Prep: 20 min Cook: 75 min Serves 6 Australian cuisine 350 cal/serving
Plan a meal with the AI → Shop this recipe on Instacart → Shop equipment ↓

Ingredients

Instructions

  1. Step 1: Preheat oven to 275°F. In a clean bowl, beat 4 large egg whites with an electric mixer until soft peaks form. Gradually add 1 cup caster sugar, 1 tbsp at a time, beating until stiff glossy peaks form.
  2. Step 2: Gently fold in 1 tsp cornstarch and 1 tsp white vinegar until combined. Spoon meringue onto a parchment-lined baking sheet, shaping into a 9-inch circle with slightly raised edges.
  3. Step 3: Bake meringue for 1 hour 15 minutes until crisp on outside but still soft inside. Turn oven off and leave meringue inside to cool completely, about 1 hour.
  4. Step 4: Meanwhile, whip 1 cup heavy cream with 1/2 tsp vanilla extract until soft peaks form. Fold in 1/3 cup toasted chopped macadamia nuts and 1/2 tsp ground wattleseed.
  5. Step 5: Spoon the wattleseed macadamia cream onto the cooled meringue base and top with pulp from 4 fresh passionfruits. Serve immediately.

Equipment for this recipe

Top-rated tools to make this recipe successfully.

More Bakeware & baking tools → Shop all kitchen tools →

Frequently asked questions

How long does Creamy Macadamia and Wattleseed Pavlova with Passionfruit take to make?

Total time is about 95 minutes (20 min prep + 75 min cook). Most home bakers find this fits a weekend afternoon; chill or store as the recipe directs before serving.

How do I store leftover Creamy Macadamia and Wattleseed Pavlova with Passionfruit?

Cool fully before storing. Most baked desserts keep at room temperature in an airtight container for 2–3 days, or in the fridge for up to 5 days. Cream- or custard-based desserts must go in the fridge within 2 hours; reheat gently or serve cold per the recipe.

Can I substitute ingredients in Creamy Macadamia and Wattleseed Pavlova with Passionfruit?

Yes — most ingredients in this recipe have flexible swaps. For oil, use any neutral high-smoke-point oil (avocado, grapeseed, refined coconut). For aromatics, dried herbs at ⅓ the volume of fresh work in a pinch. The full ingredient list is shoppable on Instacart so you can see substitutes in real time.

How do I scale Creamy Macadamia and Wattleseed Pavlova with Passionfruit for a different number of people?

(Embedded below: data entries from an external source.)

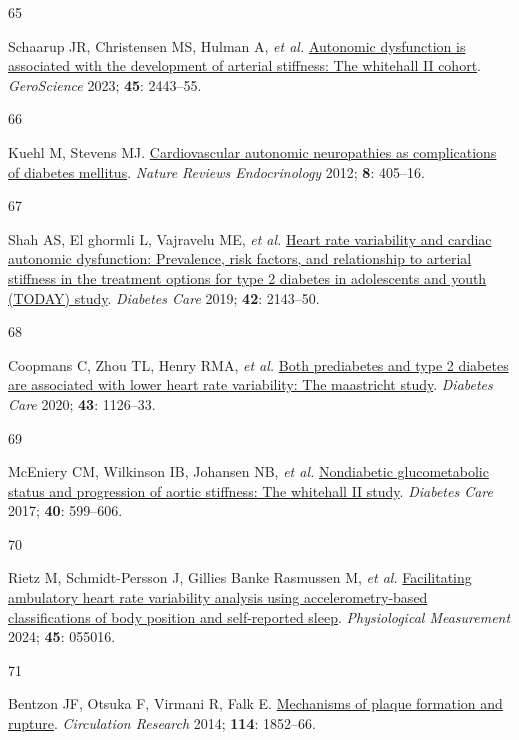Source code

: \documentclass[
  a4paper,
  headsepline=true,
  open=any]{scrbook}
\newlength{\cslhangindent}
\newlength{\csllabelwidth}
\newlength{\cslentryspacingunit} %
\newenvironment{CSLReferences}[2] %
 {%
  \setlength{\parindent}{0pt}
  \ifodd #1
  \let\oldpar\par
  \def\par{\hangindent=\cslhangindent\oldpar}
  \fi
  \setlength{\parskip}{#2\cslentryspacingunit}
 }%
 {}
\newcommand{\CSLLeftMargin}[1]{\parbox[t]{\csllabelwidth}{#1}}
\newcommand{\CSLRightInline}[1]{\parbox[t]{\linewidth - \csllabelwidth}{#1}\break}
\begin{document}
\begin{CSLReferences}{0}{0}
\leavevmode{}%
\CSLLeftMargin{65 }%
\CSLRightInline{Schaarup JR, Christensen MS, Hulman A, \emph{et al.}
\href{https://doi.org/10.1007/s11357-023-00762-0}{Autonomic dysfunction
is associated with the development of arterial stiffness: The whitehall
II cohort}. \emph{GeroScience} 2023; \textbf{45}: 2443--55.}

\leavevmode{}%
\CSLLeftMargin{66 }%
\CSLRightInline{Kuehl M, Stevens MJ.
\href{https://doi.org/10.1038/nrendo.2012.21}{Cardiovascular autonomic
neuropathies as complications of diabetes mellitus}. \emph{Nature
Reviews Endocrinology} 2012; \textbf{8}: 405--16.}

\leavevmode{}%
\CSLLeftMargin{67 }%
\CSLRightInline{Shah AS, El ghormli L, Vajravelu ME, \emph{et al.}
\href{https://doi.org/10.2337/dc19-0993}{Heart rate variability and
cardiac autonomic dysfunction: Prevalence, risk factors, and
relationship to arterial stiffness in the treatment options for type 2
diabetes in adolescents and youth (TODAY) study}. \emph{Diabetes Care}
2019; \textbf{42}: 2143--50.}

\leavevmode{}%
\CSLLeftMargin{68 }%
\CSLRightInline{Coopmans C, Zhou TL, Henry RMA, \emph{et al.}
\href{https://doi.org/10.2337/dc19-2367}{Both prediabetes and type 2
diabetes are associated with lower heart rate variability: The
maastricht study}. \emph{Diabetes Care} 2020; \textbf{43}: 1126--33.}

\leavevmode{}%
\CSLLeftMargin{69 }%
\CSLRightInline{McEniery CM, Wilkinson IB, Johansen NB, \emph{et al.}
\href{https://doi.org/10.2337/dc16-1773}{Nondiabetic glucometabolic
status and progression of aortic stiffness: The whitehall II study}.
\emph{Diabetes Care} 2017; \textbf{40}: 599--606.}

\leavevmode{}%
\CSLLeftMargin{70 }%
\CSLRightInline{Rietz M, Schmidt-Persson J, Gillies Banke Rasmussen M,
\emph{et al.}
\href{https://doi.org/10.1088/1361-6579/ad450d}{Facilitating ambulatory
heart rate variability analysis using accelerometry-based
classifications of body position and self-reported sleep}.
\emph{Physiological Measurement} 2024; \textbf{45}: 055016.}

\leavevmode{}%
\CSLLeftMargin{71 }%
\CSLRightInline{Bentzon JF, Otsuka F, Virmani R, Falk E.
\href{https://doi.org/10.1161/CIRCRESAHA.114.302721}{Mechanisms of
plaque formation and rupture}. \emph{Circulation Research} 2014;
\textbf{114}: 1852--66.}


\end{CSLReferences}
\end{document}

The recipe is written for 6 servings. Multiply each ingredient by (your serving target / 6). Cook time stays roughly the same up to 2x; for 3-4x batches, switch from a skillet to a sheet pan or stockpot so the food isn't crowded — overcrowding steams instead of browns.

What goes well with Creamy Macadamia and Wattleseed Pavlova with Passionfruit?

Australian desserts like this pair well with a simple grain (rice, couscous, or crusty bread), a quick salad with acid (lemon vinaigrette, pickled onions), and a pan sauce or yogurt-based dip. Tap "Plan a meal with the AI" to get specific side suggestions.